Choosing to acquire an interest in a seed or later-stage company means choosing to invest in its corporate structure. Our work includes assessment of capitalization, organization formation, suitability of articles of incorporation and legal standing. Our knowledge can help venture capitalists restructure a target company to provide greater value. We also counsel on building alliances with other venture capital participants in the transition.
When you hire Pepper, you gain access to a vast repository of institutional legal and business knowledge, and a large network of valuable business contacts. Among our attributes, Pepper has one of the leading national practices involving the formation and operation of Small Business Investment Companies (SBICs).
At Pepper, we strive to be valued partners and contributors to the investment success of our venture capital clients.

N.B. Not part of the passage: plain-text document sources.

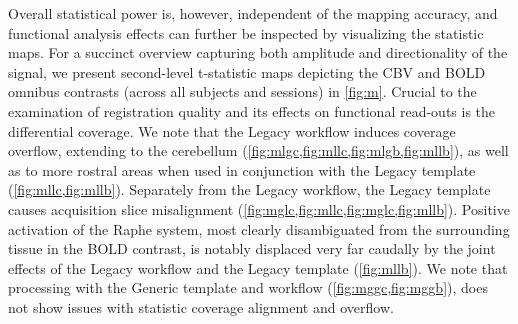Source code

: Overall statistical power is, however, independent of the mapping accuracy, and functional analysis effects can further be inspected by visualizing the statistic maps.
For a succinct overview capturing both amplitude and directionality of the signal, we present second-level t-statistic maps depicting the CBV and BOLD omnibus contrasts (across all subjects and sessions) in \cref{fig:m}.
Crucial to the examination of registration quality and its effects on functional read-outs is the differential coverage.
We note that the Legacy workflow induces coverage overflow, extending to the cerebellum (\cref{fig:mlgc,fig:mllc,fig:mlgb,fig:mllb}), as well as to more rostral areas when used in conjunction with the Legacy template (\cref{fig:mllc,fig:mllb}).
Separately from the Legacy workflow, the Legacy template causes acquisition slice misalignment (\cref{fig:mglc,fig:mllc,fig:mglc,fig:mllb}).
Positive activation of the Raphe system, most clearly disambiguated from the surrounding tissue in the BOLD contrast, is notably displaced very far caudally by the joint effects of the Legacy workflow and the Legacy template (\cref{fig:mllb}).
We note that processing with the Generic template and workflow (\cref{fig:mggc,fig:mggb}), does not show issues with statistic coverage alignment and overflow.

Pepper’s representative engagements include:
- Healthcare Ventures (the largest U.S. biotechnology venture capital fund) in financing, public offering, merger and acquisition and portfolio company collaborative transactions
- EnerTech Capital Partners in a series of transactions
- TL Ventures in a series of transactions
- LLR Equity Partners in a series of transactions
- Baker Capital in a series of transactions
- NEPA I, NEPA II and Mid Atlantic Venture Fund, L.P. (early stage venture equity funds) in a series of transactions
- a majority shareholder (venture fund) in connection with the merger of one of its “portfolio companies” into a British company with securities traded on the London Stock Exchange
- a major international buy out company that manages many investment funds (both foreign and domestic) in the purchase and purchase financing and disposition of companies and interest in companies
- Blue Rock Capital (a $55 million early stage fund) in its investments in start up and early stage technology companies
- Advent International Corporation (LBO fund) in a series of transactions
- Charterhouse Group International, Inc. (several funds for LBO transactions and project finance) in a series of transactions
- TDH (middle stage venture and LBO fund) in a series of transactions
- Kline Hawkes California, L.P. (Los Angeles-based venture fund and its SBIC affiliate with approximately $120 million in capital)
- Safeguard Scientifics, Inc. in a series of transactions
- Trimas Corporation (New York Stock Exchange listed company) in acquisition work.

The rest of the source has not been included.